Boost logo

Boost :

Subject: Re: [boost] [Serialization] Improving performance
From: Robert Ramey (ramey_at_[hidden])
Date: 2009-01-20 15:19:53


David Abrahams wrote:
> on Tue Jan 20 2009, "Hartmut Kaiser" <hartmut.kaiser-AT-gmail.com>
> wrote:
>
>> Hi all,
>>
>> in one of my projects I have a lot of types (>1000) to be serialized
>> using a pointer to a single base class. At some point we found the
>> serialization/deserialzation time to be O(N*M), where N is the
>> number of types and M the number of classes in the derivation
>> hierarchy.
>>
>> Wondering why this is so significant I started digging and
>> measuring. I found the type information registry used for the
>> void_upcast() to be the culprit. It's a plain std::vector<const
>> void_caster *>
>> ($BOOST_ROOT_1_37/libs/serialization/src/void_cast.cpp:37) which is
>> searched sequentially a lot (once for each derived/base pair for
>> each serialization call). Moreover, this vector isn't even kept
>> sorted.
>>
>> it = std::find_if(
>> s.begin(),
>> s.end(),
>> void_cast_detail::match(& ca)
>> );
>>
>> ($BOOST_ROOT_1_37/libs/serialization/src/void_cast.cpp:180).
>> Changing this to be a std::set improves the picture significantly!
>>
>> What's the reasoning behind using a std::vector<> instead of a
>> std::set<> or a similar indexed structure?
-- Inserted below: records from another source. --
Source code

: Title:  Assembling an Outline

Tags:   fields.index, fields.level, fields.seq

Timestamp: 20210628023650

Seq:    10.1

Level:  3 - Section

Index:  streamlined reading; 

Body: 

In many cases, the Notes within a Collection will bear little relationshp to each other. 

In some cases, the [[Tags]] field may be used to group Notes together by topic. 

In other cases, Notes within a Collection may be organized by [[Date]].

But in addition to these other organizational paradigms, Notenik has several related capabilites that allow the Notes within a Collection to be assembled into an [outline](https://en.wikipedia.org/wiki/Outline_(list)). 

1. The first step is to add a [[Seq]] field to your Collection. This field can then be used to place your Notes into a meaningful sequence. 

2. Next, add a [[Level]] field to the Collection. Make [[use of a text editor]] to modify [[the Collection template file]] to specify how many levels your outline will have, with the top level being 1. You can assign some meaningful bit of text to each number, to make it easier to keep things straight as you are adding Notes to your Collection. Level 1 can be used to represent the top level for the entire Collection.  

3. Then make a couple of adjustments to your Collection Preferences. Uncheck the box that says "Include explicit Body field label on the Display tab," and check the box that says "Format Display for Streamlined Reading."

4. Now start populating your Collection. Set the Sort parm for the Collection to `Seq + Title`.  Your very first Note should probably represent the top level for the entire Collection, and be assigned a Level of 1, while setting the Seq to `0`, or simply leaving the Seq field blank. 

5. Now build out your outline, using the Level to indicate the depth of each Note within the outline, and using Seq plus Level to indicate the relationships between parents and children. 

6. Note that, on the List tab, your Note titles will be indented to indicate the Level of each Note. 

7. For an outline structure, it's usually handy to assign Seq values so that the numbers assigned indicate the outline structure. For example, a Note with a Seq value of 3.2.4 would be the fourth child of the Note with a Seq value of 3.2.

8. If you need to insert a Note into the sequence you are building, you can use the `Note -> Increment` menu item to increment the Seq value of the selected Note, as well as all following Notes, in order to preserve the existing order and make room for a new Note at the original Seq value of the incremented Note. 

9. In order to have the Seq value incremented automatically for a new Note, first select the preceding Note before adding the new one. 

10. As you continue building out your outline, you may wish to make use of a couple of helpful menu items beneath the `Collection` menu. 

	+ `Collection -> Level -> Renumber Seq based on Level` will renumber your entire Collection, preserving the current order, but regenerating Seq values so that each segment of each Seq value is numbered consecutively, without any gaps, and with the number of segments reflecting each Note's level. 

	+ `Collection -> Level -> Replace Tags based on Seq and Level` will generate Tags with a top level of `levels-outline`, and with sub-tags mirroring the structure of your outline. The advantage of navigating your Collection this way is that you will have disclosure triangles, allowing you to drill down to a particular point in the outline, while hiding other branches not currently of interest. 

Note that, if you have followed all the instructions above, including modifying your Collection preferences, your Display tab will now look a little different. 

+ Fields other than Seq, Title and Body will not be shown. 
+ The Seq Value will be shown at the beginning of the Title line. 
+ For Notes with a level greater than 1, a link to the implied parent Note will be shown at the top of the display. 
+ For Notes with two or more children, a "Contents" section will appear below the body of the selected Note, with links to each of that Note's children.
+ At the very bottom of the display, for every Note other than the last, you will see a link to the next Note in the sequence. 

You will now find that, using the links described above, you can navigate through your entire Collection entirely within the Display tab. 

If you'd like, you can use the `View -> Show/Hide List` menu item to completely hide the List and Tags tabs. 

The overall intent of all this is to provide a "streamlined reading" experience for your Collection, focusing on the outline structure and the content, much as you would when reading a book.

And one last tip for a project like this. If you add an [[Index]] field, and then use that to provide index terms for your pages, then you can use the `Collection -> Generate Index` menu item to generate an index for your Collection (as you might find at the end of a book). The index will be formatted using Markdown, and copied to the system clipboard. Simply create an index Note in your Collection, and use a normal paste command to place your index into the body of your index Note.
LOL - the reason is that in my wildest imagination I never concieved that
one would ever have more than a few derived types, much less that the
serialization library would ever have to deal with something like this.
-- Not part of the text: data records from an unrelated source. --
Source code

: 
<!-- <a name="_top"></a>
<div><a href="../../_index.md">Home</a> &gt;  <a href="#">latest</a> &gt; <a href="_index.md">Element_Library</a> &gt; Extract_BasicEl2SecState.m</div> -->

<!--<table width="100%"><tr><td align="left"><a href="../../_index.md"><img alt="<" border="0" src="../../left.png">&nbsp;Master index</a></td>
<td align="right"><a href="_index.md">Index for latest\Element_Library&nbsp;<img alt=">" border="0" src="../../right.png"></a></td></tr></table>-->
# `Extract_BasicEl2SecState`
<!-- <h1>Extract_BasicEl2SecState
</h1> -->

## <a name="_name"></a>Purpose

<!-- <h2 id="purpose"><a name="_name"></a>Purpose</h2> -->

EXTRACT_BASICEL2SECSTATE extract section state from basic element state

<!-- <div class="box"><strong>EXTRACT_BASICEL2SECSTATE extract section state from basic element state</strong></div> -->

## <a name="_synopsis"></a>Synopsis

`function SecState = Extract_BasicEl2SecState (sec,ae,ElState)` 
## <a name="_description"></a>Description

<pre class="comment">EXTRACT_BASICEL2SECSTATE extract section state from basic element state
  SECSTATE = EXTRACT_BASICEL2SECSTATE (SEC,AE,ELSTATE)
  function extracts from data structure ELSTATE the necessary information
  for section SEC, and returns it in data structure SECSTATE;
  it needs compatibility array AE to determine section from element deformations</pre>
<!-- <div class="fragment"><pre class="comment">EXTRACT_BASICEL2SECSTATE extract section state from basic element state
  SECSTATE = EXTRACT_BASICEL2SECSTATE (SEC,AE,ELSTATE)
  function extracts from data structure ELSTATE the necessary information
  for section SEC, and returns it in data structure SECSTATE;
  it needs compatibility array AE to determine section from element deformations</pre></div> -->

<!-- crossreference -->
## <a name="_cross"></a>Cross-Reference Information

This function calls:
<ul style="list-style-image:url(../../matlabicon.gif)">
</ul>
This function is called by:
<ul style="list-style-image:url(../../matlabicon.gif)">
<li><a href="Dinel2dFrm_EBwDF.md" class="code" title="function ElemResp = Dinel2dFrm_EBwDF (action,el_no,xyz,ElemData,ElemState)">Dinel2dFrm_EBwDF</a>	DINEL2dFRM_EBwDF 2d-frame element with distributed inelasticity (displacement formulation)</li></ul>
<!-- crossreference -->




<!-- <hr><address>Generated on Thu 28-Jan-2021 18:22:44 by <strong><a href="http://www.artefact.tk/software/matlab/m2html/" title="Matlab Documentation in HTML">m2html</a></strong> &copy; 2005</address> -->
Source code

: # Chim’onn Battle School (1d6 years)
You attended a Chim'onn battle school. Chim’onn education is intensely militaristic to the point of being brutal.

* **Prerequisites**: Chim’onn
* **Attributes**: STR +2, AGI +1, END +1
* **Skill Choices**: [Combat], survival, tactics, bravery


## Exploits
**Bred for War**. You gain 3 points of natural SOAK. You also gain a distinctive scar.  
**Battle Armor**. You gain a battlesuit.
I'm sure it's not tooooo hard to address this if you want to post a fix I
would
be happy to look at it.

And while your at it. Perhaps you might want to take a look into the
directory
boost/libs/serialization/performance/...

This directory includes all the infrastructure to generate profiling tables
with
the gcc compiler. It works with bjam, simple shell script and maybe
library_test
in order to implement this. I've tested with cygwin under windows XP.
It includes the a set of performance tests which generate
profiles. The tests aren't very good - I just copied over a few from the
../test
directory to test the performance infrastructure. After getting this far I
got
distracted by other stuff so there it stands.
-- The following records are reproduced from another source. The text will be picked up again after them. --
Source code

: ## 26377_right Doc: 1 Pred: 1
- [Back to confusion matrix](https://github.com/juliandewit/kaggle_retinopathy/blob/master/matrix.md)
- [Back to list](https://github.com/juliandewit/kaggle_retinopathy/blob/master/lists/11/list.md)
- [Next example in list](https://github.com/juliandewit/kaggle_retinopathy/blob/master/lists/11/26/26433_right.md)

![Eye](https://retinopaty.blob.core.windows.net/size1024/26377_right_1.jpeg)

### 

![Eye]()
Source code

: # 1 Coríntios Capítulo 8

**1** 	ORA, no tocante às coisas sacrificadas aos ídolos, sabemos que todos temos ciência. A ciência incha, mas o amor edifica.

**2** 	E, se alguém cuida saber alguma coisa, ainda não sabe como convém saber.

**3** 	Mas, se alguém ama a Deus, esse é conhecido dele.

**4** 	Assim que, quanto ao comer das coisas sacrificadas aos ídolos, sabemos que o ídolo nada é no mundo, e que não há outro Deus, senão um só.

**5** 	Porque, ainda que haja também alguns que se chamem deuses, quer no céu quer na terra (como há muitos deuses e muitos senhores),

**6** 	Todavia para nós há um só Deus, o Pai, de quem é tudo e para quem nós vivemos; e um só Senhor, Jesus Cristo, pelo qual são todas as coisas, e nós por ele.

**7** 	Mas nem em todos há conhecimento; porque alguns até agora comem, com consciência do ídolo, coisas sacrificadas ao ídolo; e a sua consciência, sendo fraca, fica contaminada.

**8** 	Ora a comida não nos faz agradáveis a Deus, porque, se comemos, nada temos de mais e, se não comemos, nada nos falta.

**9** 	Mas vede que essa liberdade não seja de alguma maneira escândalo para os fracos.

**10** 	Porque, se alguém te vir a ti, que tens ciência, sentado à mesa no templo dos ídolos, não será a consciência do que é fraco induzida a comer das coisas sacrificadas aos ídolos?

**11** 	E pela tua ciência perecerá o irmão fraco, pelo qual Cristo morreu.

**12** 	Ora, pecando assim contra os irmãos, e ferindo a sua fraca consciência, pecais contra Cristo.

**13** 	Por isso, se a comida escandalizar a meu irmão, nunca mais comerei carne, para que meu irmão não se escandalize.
If anyone were to add a performance_test for void_cast and review what I've
got I would be most greatful.

If someone want's a reasonable size Summer of Code 09 project I would also
very much like to see this happen.

Robert Ramey

> I have a highly optimized component in Boost.Python that I *believe*
> is doing the same job. Perhaps we should factor it out and share?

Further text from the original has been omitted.